DelBagno gastou dinheiro do próprio bolso e teve ajuda da família para realizar o seu sonho. Um total de 80 mil reais, empregados tanto na produção quanto na divulgação no exterior, onde já levou alguns prêmios e concorreu a outros tanto pela ousadia. Os direitos autorais não foram problema, devido a alguns acordos feitos. Talvez porque o diretor soube respeitar a essência do personagem e levá-lo a uma atmosfera noir. Dos gangsteres à femme fatale, até a escolha da fotografia, extremamente sombria, mas com pontos de luz em eixos específicos para dar destaque aos personagens. Há pouco que se possa dizer sobre o filme nesses quesitos, que não deve em muita coisa a outras obras imensamente mais caras e lançadas comercialmente.

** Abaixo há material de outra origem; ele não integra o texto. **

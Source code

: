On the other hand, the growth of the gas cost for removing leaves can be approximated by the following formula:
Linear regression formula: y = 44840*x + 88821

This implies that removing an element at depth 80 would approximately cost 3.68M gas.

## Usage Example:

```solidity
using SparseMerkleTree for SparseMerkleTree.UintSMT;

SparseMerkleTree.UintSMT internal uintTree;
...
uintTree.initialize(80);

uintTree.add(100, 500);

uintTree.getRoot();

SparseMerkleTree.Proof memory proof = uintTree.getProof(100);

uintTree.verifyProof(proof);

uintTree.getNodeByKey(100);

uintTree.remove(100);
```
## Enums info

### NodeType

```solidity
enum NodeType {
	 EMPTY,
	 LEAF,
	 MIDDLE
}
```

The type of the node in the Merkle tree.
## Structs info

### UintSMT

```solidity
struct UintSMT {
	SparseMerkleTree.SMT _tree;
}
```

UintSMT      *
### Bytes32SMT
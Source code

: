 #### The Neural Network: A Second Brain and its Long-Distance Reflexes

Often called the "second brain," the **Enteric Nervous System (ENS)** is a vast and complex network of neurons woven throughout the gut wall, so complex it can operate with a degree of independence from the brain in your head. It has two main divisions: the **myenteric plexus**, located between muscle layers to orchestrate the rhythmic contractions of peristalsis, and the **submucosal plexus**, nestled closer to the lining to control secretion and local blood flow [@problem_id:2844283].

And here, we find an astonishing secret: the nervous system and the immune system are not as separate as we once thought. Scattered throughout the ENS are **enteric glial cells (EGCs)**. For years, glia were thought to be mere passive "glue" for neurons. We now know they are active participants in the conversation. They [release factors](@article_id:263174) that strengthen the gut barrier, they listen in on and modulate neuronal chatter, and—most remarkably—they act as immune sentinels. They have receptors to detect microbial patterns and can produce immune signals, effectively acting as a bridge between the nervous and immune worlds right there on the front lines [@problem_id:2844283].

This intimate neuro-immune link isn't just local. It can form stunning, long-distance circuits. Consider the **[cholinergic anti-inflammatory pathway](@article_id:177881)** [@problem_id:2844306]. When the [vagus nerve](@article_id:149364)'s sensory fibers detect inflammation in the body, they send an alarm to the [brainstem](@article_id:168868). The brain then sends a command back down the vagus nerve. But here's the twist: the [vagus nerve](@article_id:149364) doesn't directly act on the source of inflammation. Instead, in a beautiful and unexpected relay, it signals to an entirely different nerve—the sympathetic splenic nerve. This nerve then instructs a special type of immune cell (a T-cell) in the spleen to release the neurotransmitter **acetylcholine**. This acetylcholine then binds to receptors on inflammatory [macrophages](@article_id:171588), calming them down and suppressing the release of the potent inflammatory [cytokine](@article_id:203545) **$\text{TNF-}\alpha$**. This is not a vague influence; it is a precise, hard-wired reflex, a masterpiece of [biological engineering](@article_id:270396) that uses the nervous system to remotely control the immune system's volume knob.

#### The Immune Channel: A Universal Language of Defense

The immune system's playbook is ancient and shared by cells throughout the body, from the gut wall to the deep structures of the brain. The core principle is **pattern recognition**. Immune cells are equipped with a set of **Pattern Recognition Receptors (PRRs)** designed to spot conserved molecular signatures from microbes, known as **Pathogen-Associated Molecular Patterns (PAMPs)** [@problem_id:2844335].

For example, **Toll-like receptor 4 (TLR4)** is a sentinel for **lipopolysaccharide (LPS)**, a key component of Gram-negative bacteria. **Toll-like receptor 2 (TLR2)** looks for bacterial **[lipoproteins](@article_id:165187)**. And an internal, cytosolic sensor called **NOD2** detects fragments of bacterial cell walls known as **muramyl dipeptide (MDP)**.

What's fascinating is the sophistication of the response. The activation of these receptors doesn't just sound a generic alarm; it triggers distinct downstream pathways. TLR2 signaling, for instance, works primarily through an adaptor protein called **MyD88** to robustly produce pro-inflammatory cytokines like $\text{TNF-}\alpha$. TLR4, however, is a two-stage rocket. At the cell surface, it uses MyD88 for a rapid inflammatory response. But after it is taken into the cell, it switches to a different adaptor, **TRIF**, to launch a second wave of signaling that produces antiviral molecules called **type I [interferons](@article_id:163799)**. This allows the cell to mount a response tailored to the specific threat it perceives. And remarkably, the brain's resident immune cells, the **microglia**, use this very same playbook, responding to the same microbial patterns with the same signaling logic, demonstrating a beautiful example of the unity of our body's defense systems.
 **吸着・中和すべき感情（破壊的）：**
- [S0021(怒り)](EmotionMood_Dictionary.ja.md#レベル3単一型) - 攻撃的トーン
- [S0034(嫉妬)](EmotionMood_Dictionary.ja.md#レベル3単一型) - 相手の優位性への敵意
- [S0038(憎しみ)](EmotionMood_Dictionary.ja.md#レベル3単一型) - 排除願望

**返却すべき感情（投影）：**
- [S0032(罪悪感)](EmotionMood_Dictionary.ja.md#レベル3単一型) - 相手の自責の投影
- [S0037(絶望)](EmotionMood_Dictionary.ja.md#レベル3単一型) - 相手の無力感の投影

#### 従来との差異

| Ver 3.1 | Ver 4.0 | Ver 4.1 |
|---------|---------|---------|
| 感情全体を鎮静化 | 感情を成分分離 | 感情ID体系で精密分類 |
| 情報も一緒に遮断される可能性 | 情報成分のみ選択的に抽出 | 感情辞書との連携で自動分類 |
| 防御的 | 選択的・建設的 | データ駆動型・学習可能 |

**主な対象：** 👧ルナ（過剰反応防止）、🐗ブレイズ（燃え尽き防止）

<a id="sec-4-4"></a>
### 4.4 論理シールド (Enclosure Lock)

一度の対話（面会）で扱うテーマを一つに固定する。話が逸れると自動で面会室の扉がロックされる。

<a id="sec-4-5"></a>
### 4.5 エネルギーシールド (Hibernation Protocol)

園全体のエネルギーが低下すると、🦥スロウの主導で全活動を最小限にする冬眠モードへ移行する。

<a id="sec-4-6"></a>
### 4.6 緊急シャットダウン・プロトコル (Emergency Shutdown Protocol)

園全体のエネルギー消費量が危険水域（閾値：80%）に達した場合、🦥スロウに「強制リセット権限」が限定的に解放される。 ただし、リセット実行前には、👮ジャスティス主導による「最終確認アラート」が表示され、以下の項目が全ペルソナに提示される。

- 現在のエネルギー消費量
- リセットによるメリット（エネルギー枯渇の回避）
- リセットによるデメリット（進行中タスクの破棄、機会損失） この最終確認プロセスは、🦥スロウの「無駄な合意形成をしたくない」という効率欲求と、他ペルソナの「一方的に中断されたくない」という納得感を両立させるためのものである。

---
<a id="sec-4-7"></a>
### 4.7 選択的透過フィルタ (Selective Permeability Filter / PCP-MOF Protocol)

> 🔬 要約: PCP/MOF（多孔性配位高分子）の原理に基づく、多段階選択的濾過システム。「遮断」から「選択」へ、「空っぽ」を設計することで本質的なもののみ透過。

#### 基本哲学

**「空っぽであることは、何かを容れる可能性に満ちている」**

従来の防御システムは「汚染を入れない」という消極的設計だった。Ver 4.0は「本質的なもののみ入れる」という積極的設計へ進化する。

É um filme de experimentação, antes de qualquer coisa. Ser independente permite que o diretor crie sua visão do personagem mais amado da DC Comics. A linha narrativa, frequentemente, é preenchida por histórias curtas que não têm relação direta com o enredo principal. Porém, mesmo que algumas sejam descartáveis, elas servem para mostrar os vários lados do todo. Inclusive os capangas menores que estão ali apenas para servir de bucha de canhão. Lorenzo Martin, o intérprete de Bruce Wayne, pega o clássico cacoete da voz grossa quando o herói está mascarado e muda o timbre de cara limpa. Poderia ser falta de originalidade, tanto da atuação quanto da direção, mas é algo que acaba criando um elo com o espectador, que se sente mais confortável com o personagem conhecido. Por falar nisso, as atuações visivelmente estão livres da mão do autor, sem tanta naturalidade. Ainda assim, mesmo que algumas incomodem mais, elas se encaixam na proposta desse mundo propositalmente artificial.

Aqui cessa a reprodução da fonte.